## What is needed
The expected answer is the set of lines in the data below between the line holding "aeropuerto, un entorno" and the line holding "yayAticariteV paMcasapatxtitamoVdhAyxyaH", inclusive, written out exactly.

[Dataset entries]
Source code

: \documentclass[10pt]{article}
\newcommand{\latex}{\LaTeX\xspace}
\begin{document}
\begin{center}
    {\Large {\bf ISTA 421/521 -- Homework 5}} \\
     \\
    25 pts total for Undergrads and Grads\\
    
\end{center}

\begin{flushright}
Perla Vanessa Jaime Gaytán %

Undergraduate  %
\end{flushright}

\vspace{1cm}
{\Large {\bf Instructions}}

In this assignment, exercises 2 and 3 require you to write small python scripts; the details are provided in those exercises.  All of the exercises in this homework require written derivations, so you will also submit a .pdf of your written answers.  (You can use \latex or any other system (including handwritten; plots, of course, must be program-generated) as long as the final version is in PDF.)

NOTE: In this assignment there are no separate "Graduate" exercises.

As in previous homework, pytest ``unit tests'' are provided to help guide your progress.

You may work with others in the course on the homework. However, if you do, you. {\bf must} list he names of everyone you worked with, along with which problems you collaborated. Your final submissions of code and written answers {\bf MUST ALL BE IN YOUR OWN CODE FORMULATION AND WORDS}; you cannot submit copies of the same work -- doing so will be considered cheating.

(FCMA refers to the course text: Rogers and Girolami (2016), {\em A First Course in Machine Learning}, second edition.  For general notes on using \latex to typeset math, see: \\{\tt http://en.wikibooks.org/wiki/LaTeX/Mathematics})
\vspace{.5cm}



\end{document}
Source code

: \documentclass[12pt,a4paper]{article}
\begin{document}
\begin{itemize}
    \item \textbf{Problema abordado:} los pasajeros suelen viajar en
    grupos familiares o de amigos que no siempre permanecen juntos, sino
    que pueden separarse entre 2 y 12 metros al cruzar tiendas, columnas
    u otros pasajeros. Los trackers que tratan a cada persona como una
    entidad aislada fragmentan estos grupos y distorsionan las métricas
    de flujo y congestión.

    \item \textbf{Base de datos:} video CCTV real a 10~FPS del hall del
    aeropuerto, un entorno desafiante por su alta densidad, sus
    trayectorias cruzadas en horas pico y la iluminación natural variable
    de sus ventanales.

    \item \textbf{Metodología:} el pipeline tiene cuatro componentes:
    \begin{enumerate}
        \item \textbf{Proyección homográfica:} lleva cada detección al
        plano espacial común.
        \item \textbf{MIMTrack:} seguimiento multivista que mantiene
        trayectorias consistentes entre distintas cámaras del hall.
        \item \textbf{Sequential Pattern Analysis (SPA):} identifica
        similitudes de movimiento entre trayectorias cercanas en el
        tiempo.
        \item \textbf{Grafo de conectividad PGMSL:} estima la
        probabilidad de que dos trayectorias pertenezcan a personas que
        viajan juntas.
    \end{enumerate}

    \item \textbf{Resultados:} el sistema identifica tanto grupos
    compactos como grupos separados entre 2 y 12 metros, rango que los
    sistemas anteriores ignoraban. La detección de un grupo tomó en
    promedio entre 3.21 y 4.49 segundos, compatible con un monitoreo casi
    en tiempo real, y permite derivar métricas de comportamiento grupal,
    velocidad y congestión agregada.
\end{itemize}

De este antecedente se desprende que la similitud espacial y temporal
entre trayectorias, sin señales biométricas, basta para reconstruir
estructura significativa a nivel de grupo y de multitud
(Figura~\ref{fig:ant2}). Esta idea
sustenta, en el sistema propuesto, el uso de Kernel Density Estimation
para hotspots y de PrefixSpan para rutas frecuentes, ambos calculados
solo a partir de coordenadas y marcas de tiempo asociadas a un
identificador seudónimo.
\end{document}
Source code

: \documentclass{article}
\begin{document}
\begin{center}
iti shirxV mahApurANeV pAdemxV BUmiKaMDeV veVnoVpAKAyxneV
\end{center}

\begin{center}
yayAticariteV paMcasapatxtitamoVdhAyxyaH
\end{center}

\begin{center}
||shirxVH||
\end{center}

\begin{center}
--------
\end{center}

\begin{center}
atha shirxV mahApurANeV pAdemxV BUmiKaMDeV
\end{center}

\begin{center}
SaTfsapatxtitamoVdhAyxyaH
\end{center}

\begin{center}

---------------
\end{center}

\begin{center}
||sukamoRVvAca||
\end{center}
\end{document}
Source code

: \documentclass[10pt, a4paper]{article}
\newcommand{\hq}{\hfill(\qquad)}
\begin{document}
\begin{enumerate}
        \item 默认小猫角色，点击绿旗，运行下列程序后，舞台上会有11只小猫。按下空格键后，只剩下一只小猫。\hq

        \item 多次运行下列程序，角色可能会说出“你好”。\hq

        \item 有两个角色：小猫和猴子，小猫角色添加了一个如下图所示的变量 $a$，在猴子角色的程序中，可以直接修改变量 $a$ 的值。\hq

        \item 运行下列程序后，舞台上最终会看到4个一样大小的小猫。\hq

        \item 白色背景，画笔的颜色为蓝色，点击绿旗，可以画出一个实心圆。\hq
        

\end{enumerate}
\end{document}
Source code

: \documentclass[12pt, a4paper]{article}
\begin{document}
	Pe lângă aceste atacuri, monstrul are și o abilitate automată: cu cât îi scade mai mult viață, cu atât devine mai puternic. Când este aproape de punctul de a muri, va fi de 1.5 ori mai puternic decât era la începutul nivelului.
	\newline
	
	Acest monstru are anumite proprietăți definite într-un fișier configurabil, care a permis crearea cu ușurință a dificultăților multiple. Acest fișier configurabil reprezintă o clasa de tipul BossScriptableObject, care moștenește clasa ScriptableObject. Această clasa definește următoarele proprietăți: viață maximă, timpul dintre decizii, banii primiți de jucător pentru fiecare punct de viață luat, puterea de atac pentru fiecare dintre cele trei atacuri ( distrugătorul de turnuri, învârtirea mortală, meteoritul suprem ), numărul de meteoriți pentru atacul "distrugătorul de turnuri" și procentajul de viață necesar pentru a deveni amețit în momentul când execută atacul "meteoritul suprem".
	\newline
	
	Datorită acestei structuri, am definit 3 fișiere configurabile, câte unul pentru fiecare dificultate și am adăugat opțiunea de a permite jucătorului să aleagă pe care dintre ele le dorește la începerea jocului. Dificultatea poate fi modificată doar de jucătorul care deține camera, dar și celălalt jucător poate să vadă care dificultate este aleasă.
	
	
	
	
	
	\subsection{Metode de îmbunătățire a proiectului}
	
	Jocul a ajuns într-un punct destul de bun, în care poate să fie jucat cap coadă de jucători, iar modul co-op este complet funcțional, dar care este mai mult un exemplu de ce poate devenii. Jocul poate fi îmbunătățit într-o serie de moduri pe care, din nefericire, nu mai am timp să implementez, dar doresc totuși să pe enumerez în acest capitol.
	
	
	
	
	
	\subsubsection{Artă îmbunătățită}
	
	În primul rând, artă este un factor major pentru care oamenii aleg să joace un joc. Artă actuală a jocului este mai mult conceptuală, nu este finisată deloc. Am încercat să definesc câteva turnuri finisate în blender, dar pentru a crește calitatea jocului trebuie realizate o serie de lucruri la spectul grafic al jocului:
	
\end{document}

## Exercise solution
    aeropuerto, un entorno desafiante por su alta densidad, sus
    trayectorias cruzadas en horas pico y la iluminación natural variable
    de sus ventanales.

    \item \textbf{Metodología:} el pipeline tiene cuatro componentes:
    \begin{enumerate}
        \item \textbf{Proyección homográfica:} lleva cada detección al
        plano espacial común.
        \item \textbf{MIMTrack:} seguimiento multivista que mantiene
        trayectorias consistentes entre distintas cámaras del hall.
        \item \textbf{Sequential Pattern Analysis (SPA):} identifica
        similitudes de movimiento entre trayectorias cercanas en el
        tiempo.
        \item \textbf{Grafo de conectividad PGMSL:} estima la
        probabilidad de que dos trayectorias pertenezcan a personas que
        viajan juntas.
    \end{enumerate}

    \item \textbf{Resultados:} el sistema identifica tanto grupos
    compactos como grupos separados entre 2 y 12 metros, rango que los
    sistemas anteriores ignoraban. La detección de un grupo tomó en
    promedio entre 3.21 y 4.49 segundos, compatible con un monitoreo casi
    en tiempo real, y permite derivar métricas de comportamiento grupal,
    velocidad y congestión agregada.
\end{itemize}

De este antecedente se desprende que la similitud espacial y temporal
entre trayectorias, sin señales biométricas, basta para reconstruir
estructura significativa a nivel de grupo y de multitud
(Figura~\ref{fig:ant2}). Esta idea
sustenta, en el sistema propuesto, el uso de Kernel Density Estimation
para hotspots y de PrefixSpan para rutas frecuentes, ambos calculados
solo a partir de coordenadas y marcas de tiempo asociadas a un
identificador seudónimo.
\end{document}
Source code

: \documentclass{article}
\begin{document}
\begin{center}
iti shirxV mahApurANeV pAdemxV BUmiKaMDeV veVnoVpAKAyxneV
\end{center}

\begin{center}
yayAticariteV paMcasapatxtitamoVdhAyxyaH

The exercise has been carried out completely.